While listening to an Old Time Radio podcast recently, I heard the lead actor of one of the shows offer this reflection on the then-upcoming 1956 Thanksgiving holiday: "Why wait for next Thursday, or any Thanksgiving day?... (I)t seems to me, Thanksgiving should be every day."
Perhaps you've heard similar sentiments suggested from time to time. Whatever struggles we may face, we nonetheless have things for which we should be grateful. For those of us with a religious mindset, showing that gratitude by giving thanks to God is not only appropriate, but necessary. Even if we celebrate the Thanksgiving holiday as it was intended to be, and not just as a time to eat extra portions of dinner, if we're only doing it once a year... well, perhaps it demonstrates that we're not grateful enough.
My intention is not to guilt anyone into being more grateful for whatever gifts you've been given. Indeed, not knowing your particular circumstances, such an attitude would be arrogant in the extreme. To the contrary, I want to say that, far from celebrating Thanksgiving every day, I think it's important that there is a specific holiday designed for this purpose, and that that it doesn't take place all year-round.

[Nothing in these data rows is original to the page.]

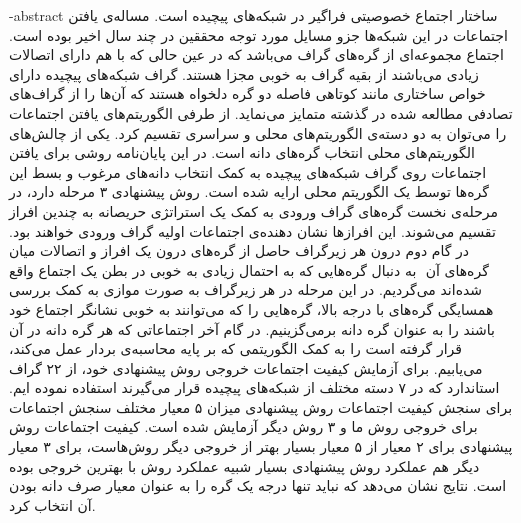 \fa-abstract{
ساختار اجتماع خصوصیتی فراگیر در شبکه‌های پیچیده است. مساله‌ی یافتن اجتماعات در این شبکه‌ها جزو‌ مسایل مورد توجه محققین در
چند سال اخیر بوده است.
اجتماع مجموعه‌ای از گره‌های گراف می‌باشد
که در عین حالی که با هم دارای اتصالات زیادی می‌باشند از بقیه گراف به خوبی مجزا هستند.
گراف‌ ‌شبکه‌های پیچیده دارای خواص ساختاری مانند کوتاهی فاصله‌ دو گره‌ دلخواه هستند
که آن‌ها را از گراف‌های تصادفی مطالعه شده در گذشته متمایز می‌نماید.
از طرفی الگوریتم‌های یافتن اجتماعات را می‌توان به دو دسته‌ی الگوریتم‌های محلی و سراسری تقسیم کرد.
یکی از چالش‌های الگوریتم‌های محلی انتخاب گره‌های دانه است.
در این پایان‌نامه روشی برای یافتن اجتماعات روی گراف شبکه‌های
پیچیده به کمک انتخاب دانه‌های مرغوب و بسط این گره‌ها توسط یک الگوریتم محلی ارایه شده است.
 روش‌ پیشنهادی ۳ مرحله دارد،
 در مرحله‌ی نخست گره‌های گراف ورودی به کمک یک استراتژی حریصانه به چندین افراز تقسیم می‌شوند.
 این افراز‌ها نشان دهنده‌ی اجتماعات اولیه گراف‌ ورودی خواهند بود.
 در گام دوم درون هر زیرگراف حاصل از گره‌های درون یک افراز و اتصالات میان گره‌های آن
 ‌  به دنبال گره‌هایی که به احتمال زیادی به خوبی در بطن یک اجتماع واقع شده‌اند می‌گردیم.
  در این مرحله در هر زیرگراف به صورت موازی به کمک بررسی همسایگی گره‌های
  با درجه‌ بالا، گره‌هایی را که می‌توانند به خوبی نشانگر اجتماع خود باشند را به عنوان گره‌ دانه برمی‌گزینیم.
 در گام آخر اجتماعاتی که هر گره دانه در آن قرار گرفته است را به کمک الگوریتمی که بر پایه محاسبه‌ی
 بردار
عمل می‌کند، می‌یابیم.
 برای آزمایش کیفیت اجتماعات خروجی
 روش پیشنهادی خود، از ۲۲ گراف استاندارد که در ۷ دسته مختلف از شبکه‌های پیچیده قرار می‌گیرند استفاده نموده ایم.
 برای سنجش کیفیت اجتماعات روش‌ پیشنهادی میزان ۵ معیار مختلف سنجش اجتماعات برای خروجی روش ‌ما و ۳ روش دیگر آزمایش شده است.
 کیفیت اجتماعات روش پیشنهادی برای ۲ معیار از ۵ معیار بسیار بهتر از خروجی دیگر روش‌هاست، برای ۳ معیار دیگر هم عملکرد
 روش‌ پیشنهادی بسیار شبیه عملکرد روش با بهترین خروجی بوده است.
نتایج‌ نشان‌ می‌دهد که نباید تنها درجه‌ یک گره‌ را به عنوان معیار صرف دانه بودن آن انتخاب کرد.
}

\abstractPage

\newpage\clearpage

Over the past couple of years, Fuller Theological Seminary has redesigned its curriculum. One of the important tasks of such an endeavor is to prioritize what goals we expect our students to achieve by having completed a degree. What should they have learned? What new skills should they acquire? In a very meaningful sense, what kind of people has studying here helped them to become? Courses are packaged together to achieve as many of these goals as makes sense for a given topic. Among these goals is a greater attention to spiritual development. The question is how best to achieve such a goal. There was a temptation to say "all of our courses provide for spiritual development," and I'm sure that has always been true to some degree or another. However, it was pointed out during the process that "if you say that something shows up everywhere, it ends up showing up nowhere explicitly." We may think we're doing something without actually giving it any real attention. Thus, we made a conscious choice to incorporate areas of spiritual development into various courses.
In the same way, I'm concerned that if we say "Thanksgiving should be every day," and actually tried to somehow make it so, we would end up never giving proper attention to the need to give thanks. We need the reminder that a specific holiday brings. Perhaps it can (and should!) propel us to give thanks more often, but there will always be a need to be reminded to come back.
So, on this Thanksgiving holiday, I give thanks, not just for the various blessings in my life, but specifically for the fact that I live in a place that has a holiday that reminds me of my need to continue to do so. Thanks for Thanksgiving!